Stored data entries

◆ ◆ ◆ ◆ ◆ ◆ ◆

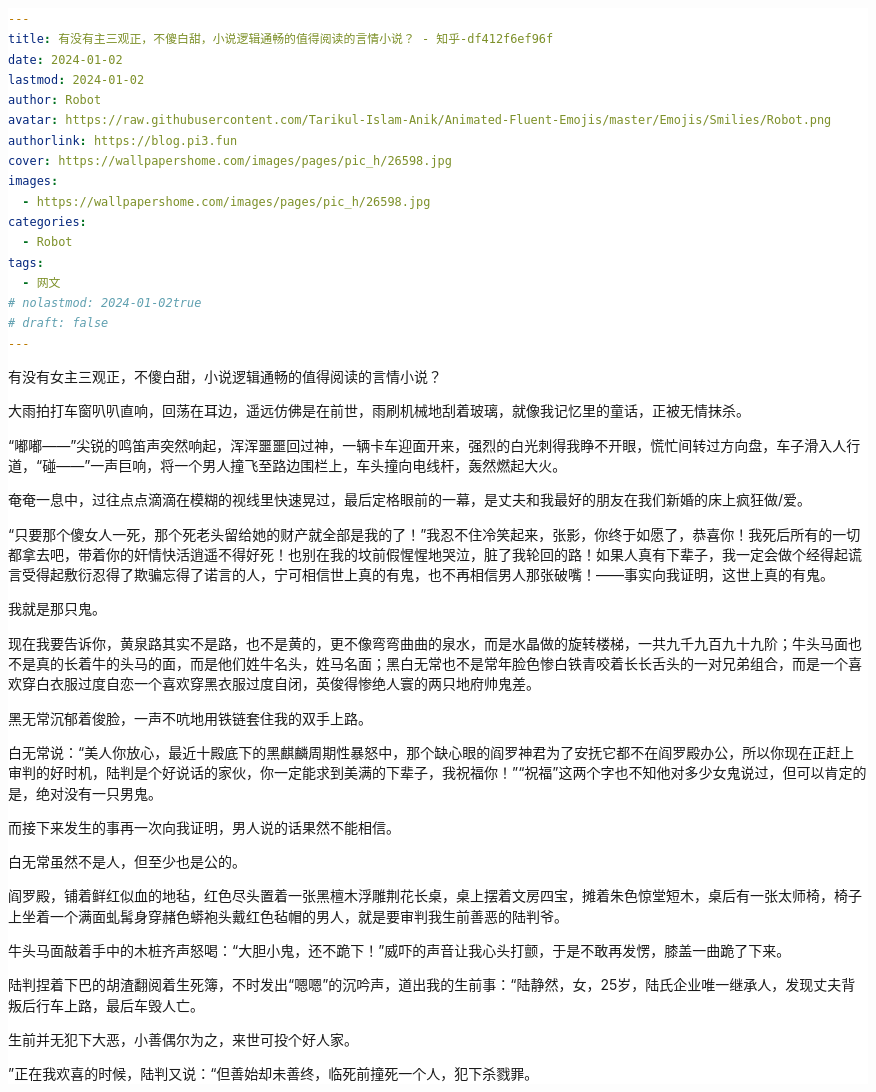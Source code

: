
 ```yaml
---
title: 有没有主三观正，不傻白甜，小说逻辑通畅的值得阅读的言情小说？ - 知乎-df412f6ef96f
date: 2024-01-02
lastmod: 2024-01-02
author: Robot
avatar: https://raw.githubusercontent.com/Tarikul-Islam-Anik/Animated-Fluent-Emojis/master/Emojis/Smilies/Robot.png
authorlink: https://blog.pi3.fun
cover: https://wallpapershome.com/images/pages/pic_h/26598.jpg
images:
  - https://wallpapershome.com/images/pages/pic_h/26598.jpg
categories:
  - Robot
tags:
  - 网文
# nolastmod: 2024-01-02true
# draft: false
---
```




有没有女主三观正，不傻白甜，小说逻辑通畅的值得阅读的言情小说？

大雨拍打车窗叭叭直响，回荡在耳边，遥远仿佛是在前世，雨刷机械地刮着玻璃，就像我记忆里的童话，正被无情抹杀。

“嘟嘟——”尖锐的鸣笛声突然响起，浑浑噩噩回过神，一辆卡车迎面开来，强烈的白光刺得我睁不开眼，慌忙间转过方向盘，车子滑入人行道，“碰——”一声巨响，将一个男人撞飞至路边围栏上，车头撞向电线杆，轰然燃起大火。

奄奄一息中，过往点点滴滴在模糊的视线里快速晃过，最后定格眼前的一幕，是丈夫和我最好的朋友在我们新婚的床上疯狂做/爱。

“只要那个傻女人一死，那个死老头留给她的财产就全部是我的了！”我忍不住冷笑起来，张影，你终于如愿了，恭喜你！我死后所有的一切都拿去吧，带着你的奸情快活逍遥不得好死！也别在我的坟前假惺惺地哭泣，脏了我轮回的路！如果人真有下辈子，我一定会做个经得起谎言受得起敷衍忍得了欺骗忘得了诺言的人，宁可相信世上真的有鬼，也不再相信男人那张破嘴！——事实向我证明，这世上真的有鬼。

我就是那只鬼。

现在我要告诉你，黄泉路其实不是路，也不是黄的，更不像弯弯曲曲的泉水，而是水晶做的旋转楼梯，一共九千九百九十九阶；牛头马面也不是真的长着牛的头马的面，而是他们姓牛名头，姓马名面；黑白无常也不是常年脸色惨白铁青咬着长长舌头的一对兄弟组合，而是一个喜欢穿白衣服过度自恋一个喜欢穿黑衣服过度自闭，英俊得惨绝人寰的两只地府帅鬼差。

黑无常沉郁着俊脸，一声不吭地用铁链套住我的双手上路。

白无常说：“美人你放心，最近十殿底下的黑麒麟周期性暴怒中，那个缺心眼的阎罗神君为了安抚它都不在阎罗殿办公，所以你现在正赶上审判的好时机，陆判是个好说话的家伙，你一定能求到美满的下辈子，我祝福你！”“祝福”这两个字也不知他对多少女鬼说过，但可以肯定的是，绝对没有一只男鬼。

而接下来发生的事再一次向我证明，男人说的话果然不能相信。

白无常虽然不是人，但至少也是公的。

阎罗殿，铺着鲜红似血的地毡，红色尽头置着一张黑檀木浮雕荆花长桌，桌上摆着文房四宝，摊着朱色惊堂短木，桌后有一张太师椅，椅子上坐着一个满面虬髯身穿赭色蟒袍头戴红色毡帽的男人，就是要审判我生前善恶的陆判爷。

牛头马面敲着手中的木桩齐声怒喝：“大胆小鬼，还不跪下！”威吓的声音让我心头打颤，于是不敢再发愣，膝盖一曲跪了下来。

陆判捏着下巴的胡渣翻阅着生死簿，不时发出“嗯嗯”的沉吟声，道出我的生前事：“陆静然，女，25岁，陆氏企业唯一继承人，发现丈夫背叛后行车上路，最后车毁人亡。

生前并无犯下大恶，小善偶尔为之，来世可投个好人家。

”正在我欢喜的时候，陆判又说：“但善始却未善终，临死前撞死一个人，犯下杀戮罪。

◆ ◆ ◆ ◆ ◆ ◆ ◆

Problem
Your response should be the lines of the entries above that include the string "小说逻辑通畅的值得阅读的言情小说".

Task result
title: 有没有主三观正，不傻白甜，小说逻辑通畅的值得阅读的言情小说？ - 知乎-df412f6ef96f
有没有女主三观正，不傻白甜，小说逻辑通畅的值得阅读的言情小说？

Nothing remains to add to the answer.